The legacy of Arab-Israeli wars
The first modern war, 73 years ago, was in 1948, when Israel was founded immediately after World War II. Then there was a succession of follow up conflicts in the Middle East: in 1967, 1973, 1982 and 1991. No reliable total death toll is available, but millions, even tens of millions, of civilian and military lives have been lost.
The Blinken mission appears to have stressed Washington’s position for a “cooling off” period after the May 2021 crisis which had threatened to plunge the entire Middle East into yet another disastrous full-scale war.
What should happen now
As a half century observer of the region and former VOA Middle East Bureau chief and later Deputy Director of the Voice, let me share my thoughts on the wisest course ahead for key actors in the seemingly endless Arab-Israeli debate. There are building blocks toward a more stable peace.
- Expand contacts between Arabian peninsula and Israeli leaders set in motion last year in what has become known as “the Abraham accords.” Under this framework, formal diplomatic ties were established between Jerusalem and three Arabian peninsula Gulf states with full U.S. support as a co-signer.
- Initial signatories to the historic accords of 2020: the United Arab Emirates, Bahrain, Israel and the U. S. Later, Sudan, Morocco, and Oman established unprecedented ties with Israel.
- To the extent possible, encourage Egypt, Jordan, Iraq, Syria and North African Arab states to formally sign on to this unprecedented and constructive Arab-Israeli diplomatic initiative.
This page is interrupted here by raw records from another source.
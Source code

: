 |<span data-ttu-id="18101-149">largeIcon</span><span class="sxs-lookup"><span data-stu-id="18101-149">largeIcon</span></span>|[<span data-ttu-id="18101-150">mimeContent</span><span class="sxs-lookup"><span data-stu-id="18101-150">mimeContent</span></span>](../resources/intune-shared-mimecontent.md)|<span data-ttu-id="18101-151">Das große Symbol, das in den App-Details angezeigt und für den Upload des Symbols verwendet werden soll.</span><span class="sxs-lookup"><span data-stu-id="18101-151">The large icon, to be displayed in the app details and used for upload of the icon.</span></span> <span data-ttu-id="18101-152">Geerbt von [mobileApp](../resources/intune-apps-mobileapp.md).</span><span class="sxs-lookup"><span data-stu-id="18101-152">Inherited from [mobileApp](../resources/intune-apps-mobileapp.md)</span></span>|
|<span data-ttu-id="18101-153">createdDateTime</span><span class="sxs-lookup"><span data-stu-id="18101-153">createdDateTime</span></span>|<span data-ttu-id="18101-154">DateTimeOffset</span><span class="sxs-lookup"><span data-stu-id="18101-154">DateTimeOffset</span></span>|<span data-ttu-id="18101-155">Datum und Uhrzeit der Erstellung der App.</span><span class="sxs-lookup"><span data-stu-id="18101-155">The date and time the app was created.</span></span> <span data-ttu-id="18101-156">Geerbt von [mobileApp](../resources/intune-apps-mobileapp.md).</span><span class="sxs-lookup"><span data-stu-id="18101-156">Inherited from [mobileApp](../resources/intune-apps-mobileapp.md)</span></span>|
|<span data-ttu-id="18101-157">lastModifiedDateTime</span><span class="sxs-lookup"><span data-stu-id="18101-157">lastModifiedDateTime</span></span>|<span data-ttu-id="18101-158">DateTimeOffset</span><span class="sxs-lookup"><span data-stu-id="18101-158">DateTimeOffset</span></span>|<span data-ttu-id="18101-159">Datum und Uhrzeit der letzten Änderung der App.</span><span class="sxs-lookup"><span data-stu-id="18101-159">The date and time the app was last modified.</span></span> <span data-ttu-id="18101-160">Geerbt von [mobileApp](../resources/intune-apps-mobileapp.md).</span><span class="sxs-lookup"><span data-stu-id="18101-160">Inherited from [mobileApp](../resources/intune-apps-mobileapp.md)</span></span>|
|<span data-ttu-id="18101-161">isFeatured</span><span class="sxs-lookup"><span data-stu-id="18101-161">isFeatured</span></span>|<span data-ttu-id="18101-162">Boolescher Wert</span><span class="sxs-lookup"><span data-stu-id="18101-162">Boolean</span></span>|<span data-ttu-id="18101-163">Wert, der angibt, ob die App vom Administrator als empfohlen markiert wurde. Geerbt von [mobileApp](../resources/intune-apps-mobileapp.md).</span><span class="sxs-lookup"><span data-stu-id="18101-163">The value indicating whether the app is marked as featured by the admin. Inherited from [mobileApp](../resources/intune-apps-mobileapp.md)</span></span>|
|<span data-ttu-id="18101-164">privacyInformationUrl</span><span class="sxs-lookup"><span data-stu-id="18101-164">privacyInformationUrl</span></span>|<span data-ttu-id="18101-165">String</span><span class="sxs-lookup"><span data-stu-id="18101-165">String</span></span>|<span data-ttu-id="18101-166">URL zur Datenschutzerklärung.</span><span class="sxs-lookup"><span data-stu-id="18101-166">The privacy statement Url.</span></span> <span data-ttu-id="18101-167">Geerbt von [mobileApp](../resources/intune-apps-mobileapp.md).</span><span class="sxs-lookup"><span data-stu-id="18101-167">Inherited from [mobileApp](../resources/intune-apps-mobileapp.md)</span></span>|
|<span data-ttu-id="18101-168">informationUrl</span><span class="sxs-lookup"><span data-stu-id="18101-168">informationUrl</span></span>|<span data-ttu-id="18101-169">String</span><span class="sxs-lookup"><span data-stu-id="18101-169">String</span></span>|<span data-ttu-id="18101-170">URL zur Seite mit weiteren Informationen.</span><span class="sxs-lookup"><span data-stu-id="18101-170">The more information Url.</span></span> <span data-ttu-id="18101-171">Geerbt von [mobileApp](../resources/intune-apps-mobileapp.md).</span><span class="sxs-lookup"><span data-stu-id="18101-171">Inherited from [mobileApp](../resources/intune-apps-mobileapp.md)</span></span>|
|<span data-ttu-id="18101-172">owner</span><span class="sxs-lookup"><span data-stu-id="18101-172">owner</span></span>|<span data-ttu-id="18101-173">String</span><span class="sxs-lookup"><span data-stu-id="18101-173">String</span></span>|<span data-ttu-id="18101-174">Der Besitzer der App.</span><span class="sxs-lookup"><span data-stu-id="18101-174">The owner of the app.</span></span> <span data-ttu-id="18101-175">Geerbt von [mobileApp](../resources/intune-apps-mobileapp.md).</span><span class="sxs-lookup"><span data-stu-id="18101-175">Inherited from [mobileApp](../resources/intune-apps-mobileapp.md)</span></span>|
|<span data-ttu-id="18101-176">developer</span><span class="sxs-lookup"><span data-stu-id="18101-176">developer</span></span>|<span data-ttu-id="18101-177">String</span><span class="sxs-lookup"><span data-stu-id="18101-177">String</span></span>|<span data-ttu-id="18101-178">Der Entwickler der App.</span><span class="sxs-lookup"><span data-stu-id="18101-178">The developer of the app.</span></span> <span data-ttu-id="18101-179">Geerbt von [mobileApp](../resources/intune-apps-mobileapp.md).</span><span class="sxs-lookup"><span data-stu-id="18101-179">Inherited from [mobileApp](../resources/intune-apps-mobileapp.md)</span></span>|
- An encouraging sign during Secretary Blinken’s late May visit to the Middle East: his talks with Egyptian President Hosni Mubarak and Jordanian King Abdullah II in their respective capitals.
And here are the overriding guidelines going forward.
- No cross-border air or land-based attacks by any Arab entity or Israel against a neighbor
- A continuing effort on all sides to sign on to the seven-nation agreement outlined above
- An international or U.N. Security Council consensus on the necessity of preserving the latest ceasefire accord in line with that treaty.
- A mechanism to advance additional sign-ons to the 2000-2001 consensus. That’s an unprecedented opportunity to advance the idea that a comprehensive peace between Israel and Arab countries might endure.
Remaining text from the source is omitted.